**Exercise brief**
Search the data below for the word "pantalla" and report how many lines contain it, with no added words.

**Task material**
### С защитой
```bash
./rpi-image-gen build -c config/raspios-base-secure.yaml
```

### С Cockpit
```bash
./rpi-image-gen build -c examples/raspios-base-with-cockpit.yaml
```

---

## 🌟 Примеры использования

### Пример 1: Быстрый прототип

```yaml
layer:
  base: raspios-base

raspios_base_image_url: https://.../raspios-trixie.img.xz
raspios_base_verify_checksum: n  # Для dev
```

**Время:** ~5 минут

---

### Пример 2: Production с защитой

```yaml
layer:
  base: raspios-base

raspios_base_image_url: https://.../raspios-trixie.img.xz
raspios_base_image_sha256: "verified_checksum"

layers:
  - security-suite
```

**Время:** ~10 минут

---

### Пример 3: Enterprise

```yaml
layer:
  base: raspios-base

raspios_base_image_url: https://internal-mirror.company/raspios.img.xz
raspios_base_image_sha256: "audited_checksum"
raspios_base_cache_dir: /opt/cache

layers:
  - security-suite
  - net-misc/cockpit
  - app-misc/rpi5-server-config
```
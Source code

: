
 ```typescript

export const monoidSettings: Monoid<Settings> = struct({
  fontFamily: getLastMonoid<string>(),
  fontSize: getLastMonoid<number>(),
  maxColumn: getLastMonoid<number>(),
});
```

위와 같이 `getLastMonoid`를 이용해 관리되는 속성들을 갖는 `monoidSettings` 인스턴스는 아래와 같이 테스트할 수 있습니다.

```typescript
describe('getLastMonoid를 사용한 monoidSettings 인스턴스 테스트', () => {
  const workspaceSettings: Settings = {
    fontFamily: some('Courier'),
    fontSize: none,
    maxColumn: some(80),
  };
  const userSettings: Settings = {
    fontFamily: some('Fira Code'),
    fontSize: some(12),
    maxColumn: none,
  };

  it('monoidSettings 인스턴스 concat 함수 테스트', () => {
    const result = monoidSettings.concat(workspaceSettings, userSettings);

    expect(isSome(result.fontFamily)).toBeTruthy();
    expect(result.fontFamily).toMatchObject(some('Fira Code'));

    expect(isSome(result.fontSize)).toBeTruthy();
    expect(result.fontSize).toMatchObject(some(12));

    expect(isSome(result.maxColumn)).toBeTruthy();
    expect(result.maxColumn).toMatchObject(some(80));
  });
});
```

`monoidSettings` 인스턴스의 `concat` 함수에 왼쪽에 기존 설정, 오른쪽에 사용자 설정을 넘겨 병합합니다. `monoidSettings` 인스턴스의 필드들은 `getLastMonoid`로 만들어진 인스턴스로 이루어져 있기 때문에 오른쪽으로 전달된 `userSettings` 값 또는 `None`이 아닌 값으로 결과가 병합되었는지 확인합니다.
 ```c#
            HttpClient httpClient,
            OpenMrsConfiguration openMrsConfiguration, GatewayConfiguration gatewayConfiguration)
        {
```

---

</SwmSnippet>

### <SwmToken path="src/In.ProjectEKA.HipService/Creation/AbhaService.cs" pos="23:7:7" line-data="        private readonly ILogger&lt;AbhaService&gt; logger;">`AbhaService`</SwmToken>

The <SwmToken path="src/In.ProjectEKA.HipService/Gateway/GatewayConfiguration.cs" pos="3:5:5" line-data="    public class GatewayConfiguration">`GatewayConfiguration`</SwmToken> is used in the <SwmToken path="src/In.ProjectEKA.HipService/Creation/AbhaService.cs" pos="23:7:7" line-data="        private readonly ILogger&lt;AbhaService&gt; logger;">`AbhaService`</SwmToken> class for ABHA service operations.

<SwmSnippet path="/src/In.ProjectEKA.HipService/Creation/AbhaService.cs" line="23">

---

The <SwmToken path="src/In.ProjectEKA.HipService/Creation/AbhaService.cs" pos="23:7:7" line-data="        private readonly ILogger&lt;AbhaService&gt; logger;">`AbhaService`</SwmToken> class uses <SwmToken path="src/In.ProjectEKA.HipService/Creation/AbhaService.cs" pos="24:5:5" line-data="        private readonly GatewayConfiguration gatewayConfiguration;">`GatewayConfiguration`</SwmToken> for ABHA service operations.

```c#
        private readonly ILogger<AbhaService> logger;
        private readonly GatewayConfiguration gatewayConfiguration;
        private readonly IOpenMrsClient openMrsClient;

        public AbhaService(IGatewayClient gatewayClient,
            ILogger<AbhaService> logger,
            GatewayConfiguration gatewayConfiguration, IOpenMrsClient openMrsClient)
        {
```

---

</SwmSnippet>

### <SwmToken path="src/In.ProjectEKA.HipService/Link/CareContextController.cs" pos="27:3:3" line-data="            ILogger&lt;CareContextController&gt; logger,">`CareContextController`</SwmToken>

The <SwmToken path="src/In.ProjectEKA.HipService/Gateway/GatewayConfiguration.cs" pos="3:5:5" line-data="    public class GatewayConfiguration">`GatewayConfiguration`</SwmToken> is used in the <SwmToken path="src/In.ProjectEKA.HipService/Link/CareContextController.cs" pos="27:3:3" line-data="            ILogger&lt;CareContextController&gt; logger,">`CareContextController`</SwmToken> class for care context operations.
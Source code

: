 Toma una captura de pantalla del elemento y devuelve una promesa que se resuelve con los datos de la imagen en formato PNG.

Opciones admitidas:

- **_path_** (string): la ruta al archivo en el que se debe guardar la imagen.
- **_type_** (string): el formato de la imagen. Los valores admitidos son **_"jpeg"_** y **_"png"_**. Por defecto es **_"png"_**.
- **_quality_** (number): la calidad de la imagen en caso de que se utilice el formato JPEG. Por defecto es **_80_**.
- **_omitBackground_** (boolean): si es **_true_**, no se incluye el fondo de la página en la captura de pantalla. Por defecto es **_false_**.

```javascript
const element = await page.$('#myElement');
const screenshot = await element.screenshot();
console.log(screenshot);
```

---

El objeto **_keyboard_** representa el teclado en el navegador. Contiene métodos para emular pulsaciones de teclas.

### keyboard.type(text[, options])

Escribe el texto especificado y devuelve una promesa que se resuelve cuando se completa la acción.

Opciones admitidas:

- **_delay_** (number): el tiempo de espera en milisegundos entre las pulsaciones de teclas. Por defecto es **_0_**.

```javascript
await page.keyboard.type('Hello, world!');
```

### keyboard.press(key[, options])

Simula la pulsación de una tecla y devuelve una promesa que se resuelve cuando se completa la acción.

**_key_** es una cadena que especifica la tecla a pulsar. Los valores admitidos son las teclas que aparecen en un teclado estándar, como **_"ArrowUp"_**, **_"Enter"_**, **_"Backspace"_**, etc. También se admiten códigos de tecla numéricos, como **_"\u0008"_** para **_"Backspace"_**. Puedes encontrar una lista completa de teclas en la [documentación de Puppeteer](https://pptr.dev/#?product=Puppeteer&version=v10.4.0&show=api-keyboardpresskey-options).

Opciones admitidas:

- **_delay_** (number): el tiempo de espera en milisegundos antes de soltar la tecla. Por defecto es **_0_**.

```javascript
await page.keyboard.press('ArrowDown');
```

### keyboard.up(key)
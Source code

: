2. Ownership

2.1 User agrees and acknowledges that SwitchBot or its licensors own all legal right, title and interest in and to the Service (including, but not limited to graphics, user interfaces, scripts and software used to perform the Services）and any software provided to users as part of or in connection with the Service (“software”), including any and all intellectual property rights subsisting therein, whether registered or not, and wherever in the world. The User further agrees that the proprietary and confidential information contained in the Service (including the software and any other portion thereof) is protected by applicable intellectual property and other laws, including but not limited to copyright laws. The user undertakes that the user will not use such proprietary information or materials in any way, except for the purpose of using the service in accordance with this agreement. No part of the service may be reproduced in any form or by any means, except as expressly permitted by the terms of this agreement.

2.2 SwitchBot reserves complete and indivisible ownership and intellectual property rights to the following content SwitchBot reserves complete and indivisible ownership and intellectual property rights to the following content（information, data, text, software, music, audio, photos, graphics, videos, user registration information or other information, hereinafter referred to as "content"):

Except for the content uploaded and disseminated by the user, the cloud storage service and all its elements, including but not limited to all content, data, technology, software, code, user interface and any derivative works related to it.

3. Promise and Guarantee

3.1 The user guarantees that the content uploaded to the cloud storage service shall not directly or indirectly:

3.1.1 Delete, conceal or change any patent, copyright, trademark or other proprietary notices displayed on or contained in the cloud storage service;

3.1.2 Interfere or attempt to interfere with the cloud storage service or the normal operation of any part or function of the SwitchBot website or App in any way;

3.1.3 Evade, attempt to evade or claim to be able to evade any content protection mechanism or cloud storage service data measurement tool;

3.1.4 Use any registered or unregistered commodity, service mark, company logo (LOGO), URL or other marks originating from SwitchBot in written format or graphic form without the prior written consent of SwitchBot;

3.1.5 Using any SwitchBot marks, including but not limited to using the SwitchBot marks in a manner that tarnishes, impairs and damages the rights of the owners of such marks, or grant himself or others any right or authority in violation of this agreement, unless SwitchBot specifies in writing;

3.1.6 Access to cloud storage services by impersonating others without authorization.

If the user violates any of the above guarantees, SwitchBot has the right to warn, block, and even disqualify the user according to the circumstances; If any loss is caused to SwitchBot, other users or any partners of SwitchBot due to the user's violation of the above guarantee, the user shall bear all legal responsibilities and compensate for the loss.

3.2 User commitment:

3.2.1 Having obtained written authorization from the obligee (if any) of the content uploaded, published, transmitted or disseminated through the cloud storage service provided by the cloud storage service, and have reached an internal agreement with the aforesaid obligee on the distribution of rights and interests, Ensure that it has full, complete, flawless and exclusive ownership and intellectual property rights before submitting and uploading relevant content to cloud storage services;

**Answer for this exercise**
2